The link is used as an easy way to locate the volume, it doesn't mean
that it is returned to the caller of the `connect_volume` method. In
fact, we can see how that method actually returns the real path and not
the link's path:
def _check_device_exists_using_dev_lnk(self, uuid):
lnk_path = f"/dev/disk/by-id/nvme-uuid.{uuid}"
--> if os.path.exists(lnk_path):
^^^ Check link exists
--> devname = os.path.realpath(lnk_path)
^^^ Get the real path for the symlink
--> if devname.startswith("/dev/nvme"):
^^^ Make extra sure it's not pointing to something crazy
LOG.info("LIGHTOS: devpath %s detected for uuid %s",
devname, uuid)
--> return devname
^^^ Return it
return None
Another interesting detail is this wait:
https://github.com/openstack/os-brick/blob/56bf0272b55dcbbc7f5b03150973a8...

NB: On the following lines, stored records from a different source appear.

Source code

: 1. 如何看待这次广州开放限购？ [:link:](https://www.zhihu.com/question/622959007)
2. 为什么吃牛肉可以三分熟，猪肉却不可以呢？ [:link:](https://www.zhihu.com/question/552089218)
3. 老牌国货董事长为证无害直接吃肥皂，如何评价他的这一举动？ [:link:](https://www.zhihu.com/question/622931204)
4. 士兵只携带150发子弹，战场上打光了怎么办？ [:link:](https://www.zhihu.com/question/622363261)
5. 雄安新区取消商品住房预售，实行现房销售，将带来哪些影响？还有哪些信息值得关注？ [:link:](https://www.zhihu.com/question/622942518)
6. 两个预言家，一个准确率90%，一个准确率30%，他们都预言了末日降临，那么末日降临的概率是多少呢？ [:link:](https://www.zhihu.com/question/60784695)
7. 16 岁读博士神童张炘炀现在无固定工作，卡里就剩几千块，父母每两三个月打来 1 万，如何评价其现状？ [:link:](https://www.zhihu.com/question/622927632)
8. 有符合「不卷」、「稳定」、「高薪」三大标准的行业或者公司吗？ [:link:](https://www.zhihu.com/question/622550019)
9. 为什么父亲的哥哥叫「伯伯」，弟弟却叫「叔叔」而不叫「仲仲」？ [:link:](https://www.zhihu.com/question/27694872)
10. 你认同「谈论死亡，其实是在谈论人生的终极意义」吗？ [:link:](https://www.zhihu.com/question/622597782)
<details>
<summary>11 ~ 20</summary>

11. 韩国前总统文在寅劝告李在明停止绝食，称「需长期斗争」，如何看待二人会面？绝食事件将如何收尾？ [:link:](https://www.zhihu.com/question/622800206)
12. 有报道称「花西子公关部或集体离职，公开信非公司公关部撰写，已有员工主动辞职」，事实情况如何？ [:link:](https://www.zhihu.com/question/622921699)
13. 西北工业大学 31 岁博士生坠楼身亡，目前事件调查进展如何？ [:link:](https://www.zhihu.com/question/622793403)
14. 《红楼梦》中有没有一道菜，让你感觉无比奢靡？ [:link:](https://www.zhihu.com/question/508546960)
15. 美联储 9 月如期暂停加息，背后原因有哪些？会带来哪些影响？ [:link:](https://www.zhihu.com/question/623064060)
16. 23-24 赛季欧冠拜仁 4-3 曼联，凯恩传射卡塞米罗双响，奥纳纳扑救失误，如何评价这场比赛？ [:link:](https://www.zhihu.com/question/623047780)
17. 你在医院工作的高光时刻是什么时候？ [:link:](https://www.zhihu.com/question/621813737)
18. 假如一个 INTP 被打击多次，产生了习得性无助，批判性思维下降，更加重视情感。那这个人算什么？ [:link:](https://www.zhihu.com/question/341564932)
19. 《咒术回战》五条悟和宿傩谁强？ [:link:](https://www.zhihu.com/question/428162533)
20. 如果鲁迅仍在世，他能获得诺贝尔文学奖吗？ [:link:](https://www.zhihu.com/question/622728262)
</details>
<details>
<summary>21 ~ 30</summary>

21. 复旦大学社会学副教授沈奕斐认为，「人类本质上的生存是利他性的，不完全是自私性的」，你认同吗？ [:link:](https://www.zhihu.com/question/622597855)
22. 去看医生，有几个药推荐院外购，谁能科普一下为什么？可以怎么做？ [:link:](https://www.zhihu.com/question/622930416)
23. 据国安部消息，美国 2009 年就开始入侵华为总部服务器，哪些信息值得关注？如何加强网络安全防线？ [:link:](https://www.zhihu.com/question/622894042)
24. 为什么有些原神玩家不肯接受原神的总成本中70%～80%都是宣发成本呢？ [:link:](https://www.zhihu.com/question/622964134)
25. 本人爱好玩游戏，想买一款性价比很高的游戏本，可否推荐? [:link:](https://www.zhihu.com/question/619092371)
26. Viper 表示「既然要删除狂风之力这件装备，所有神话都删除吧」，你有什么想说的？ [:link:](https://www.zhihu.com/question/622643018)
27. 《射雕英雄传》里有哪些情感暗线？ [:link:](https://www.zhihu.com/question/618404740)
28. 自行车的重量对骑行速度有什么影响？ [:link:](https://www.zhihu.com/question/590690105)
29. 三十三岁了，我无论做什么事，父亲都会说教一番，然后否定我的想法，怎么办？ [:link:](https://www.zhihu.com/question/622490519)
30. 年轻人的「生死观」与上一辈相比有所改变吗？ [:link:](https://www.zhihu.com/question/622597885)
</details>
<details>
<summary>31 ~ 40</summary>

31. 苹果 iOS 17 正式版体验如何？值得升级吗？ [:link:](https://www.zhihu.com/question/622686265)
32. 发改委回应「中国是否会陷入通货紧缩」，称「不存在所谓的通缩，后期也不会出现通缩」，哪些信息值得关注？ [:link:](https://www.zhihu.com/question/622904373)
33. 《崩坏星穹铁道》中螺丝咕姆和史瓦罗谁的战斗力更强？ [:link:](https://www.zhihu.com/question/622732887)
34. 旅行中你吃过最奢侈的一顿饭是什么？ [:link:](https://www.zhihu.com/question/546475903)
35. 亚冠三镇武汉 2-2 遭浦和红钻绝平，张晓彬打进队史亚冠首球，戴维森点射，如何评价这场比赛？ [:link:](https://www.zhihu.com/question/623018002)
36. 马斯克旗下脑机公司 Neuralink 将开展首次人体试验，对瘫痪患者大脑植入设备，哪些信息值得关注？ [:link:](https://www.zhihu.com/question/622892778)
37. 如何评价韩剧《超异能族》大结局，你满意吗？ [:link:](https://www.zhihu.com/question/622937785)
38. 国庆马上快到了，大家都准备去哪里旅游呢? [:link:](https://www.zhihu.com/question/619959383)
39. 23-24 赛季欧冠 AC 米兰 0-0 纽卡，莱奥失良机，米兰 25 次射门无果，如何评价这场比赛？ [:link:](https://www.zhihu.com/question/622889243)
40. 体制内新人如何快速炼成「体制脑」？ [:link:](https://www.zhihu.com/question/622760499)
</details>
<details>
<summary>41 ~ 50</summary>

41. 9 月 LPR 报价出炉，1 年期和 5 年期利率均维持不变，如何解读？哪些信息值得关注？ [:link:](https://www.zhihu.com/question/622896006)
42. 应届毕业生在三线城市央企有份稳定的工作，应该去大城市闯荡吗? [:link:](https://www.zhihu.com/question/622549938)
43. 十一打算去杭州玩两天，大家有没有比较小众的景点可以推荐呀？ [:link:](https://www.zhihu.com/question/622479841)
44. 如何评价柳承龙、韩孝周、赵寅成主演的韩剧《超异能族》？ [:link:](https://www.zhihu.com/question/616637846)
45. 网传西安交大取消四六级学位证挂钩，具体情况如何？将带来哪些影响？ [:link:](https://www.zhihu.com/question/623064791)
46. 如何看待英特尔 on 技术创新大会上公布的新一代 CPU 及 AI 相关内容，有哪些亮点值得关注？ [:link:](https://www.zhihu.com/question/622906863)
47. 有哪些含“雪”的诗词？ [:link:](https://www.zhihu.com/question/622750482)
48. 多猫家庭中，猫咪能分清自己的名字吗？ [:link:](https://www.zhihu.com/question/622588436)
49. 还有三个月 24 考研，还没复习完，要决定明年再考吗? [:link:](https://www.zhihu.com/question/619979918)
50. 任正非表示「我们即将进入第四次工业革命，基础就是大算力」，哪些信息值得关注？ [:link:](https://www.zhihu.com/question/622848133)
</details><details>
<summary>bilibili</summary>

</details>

def _get_device_by_uuid(self, uuid):
endtime = time.time() + self.WAIT_DEVICE_TIMEOUT
while time.time() < endtime:
try:
device = self._check_device_exists_using_dev_lnk(uuid)
if device:
return device
except Exception as e:
LOG.debug(f'LIGHTOS: {e}')
device = self._check_device_exists_reading_block_class(uuid)
if device:
return device
time.sleep(1)
return None
The code does not explain why it tries to use the /dev/disk/by-id link
and fallback to sysfs on errors. Based on our experience with udev,
I guess that the author does not trust udev. I wonder if we can trust
it as the stable device path.
In my experience udev rules (which is different from udev itself) are
less that reliable as a way of finding devices when working "in the
wild". They are only reliable if you have full control over the host
system and are sure nobody (admin or distro) can break things.
For reference, at Red Hat we have an RFE to improve os-brick [1] and
stop using symlinks at all.
While they are not 100% reliable in the wild, they are quite reliable
once they are working on a specific system, which means that if we
confirm they are working on a system we can rely on them if no changes
are made on the system (and if CPU is not 100% during attachment).
[1]:
https://bugzilla.redhat.com/show_bug.cgi?id=1697319
If we can trust this path, maybe os_brick can return the stable path
in a uniform way for all kind of devices?
I don't think this is likely to happen, because it has no real value for
OpenStack so it's unlikely to get prioritized (for coding and reviews).
Cheers,
Gorka.
>
> Cheers,
> Gorka.
>
> >
> > 2. unique path created by oVirt
> >
> > In this case oVirt will use the disk uuid already used in
> > ManagedVolume.{attach,detach}_volume APIs:
> >
https://github.com/oVirt/vdsm/blob/500c035903dd35180d71c97791e0ce4356fb77...
> >
https://github.com/oVirt/vdsm/blob/500c035903dd35180d71c97791e0ce4356fb77...
> >
> > From oVirt point of view, using the disk uuid seems better. It makes it easy
> > to debug when you can follow the uuid in all logs on different systems and
> > locate the actual disk using the same uuid.
> >
> > Nir
> >
>